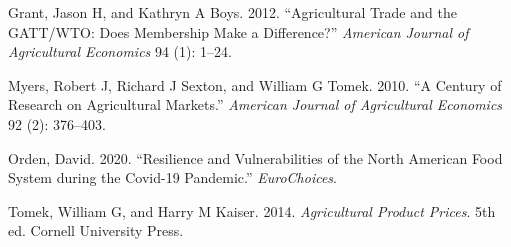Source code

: \documentclass[
]{book}
\begin{document}
\leavevmode\hypertarget{ref-grant2012}{}%
Grant, Jason H, and Kathryn A Boys. 2012. ``Agricultural Trade and the GATT/WTO: Does Membership Make a Difference?'' \emph{American Journal of Agricultural Economics} 94 (1): 1--24.

\leavevmode\hypertarget{ref-myers2010}{}%
Myers, Robert J, Richard J Sexton, and William G Tomek. 2010. ``A Century of Research on Agricultural Markets.'' \emph{American Journal of Agricultural Economics} 92 (2): 376--403.

\leavevmode\hypertarget{ref-orden2020}{}%
Orden, David. 2020. ``Resilience and Vulnerabilities of the North American Food System during the Covid-19 Pandemic.'' \emph{EuroChoices}.

\leavevmode\hypertarget{ref-tomek2014}{}%
Tomek, William G, and Harry M Kaiser. 2014. \emph{Agricultural Product Prices}. 5th ed. Cornell University Press.
\end{document}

• _Exercise aim_: Working through the entries above, copy every line in which "Agricultural" is found.

• _Finished exercise_:
Grant, Jason H, and Kathryn A Boys. 2012. ``Agricultural Trade and the GATT/WTO: Does Membership Make a Difference?'' \emph{American Journal of Agricultural Economics} 94 (1): 1--24.
Myers, Robert J, Richard J Sexton, and William G Tomek. 2010. ``A Century of Research on Agricultural Markets.'' \emph{American Journal of Agricultural Economics} 92 (2): 376--403.
Tomek, William G, and Harry M Kaiser. 2014. \emph{Agricultural Product Prices}. 5th ed. Cornell University Press.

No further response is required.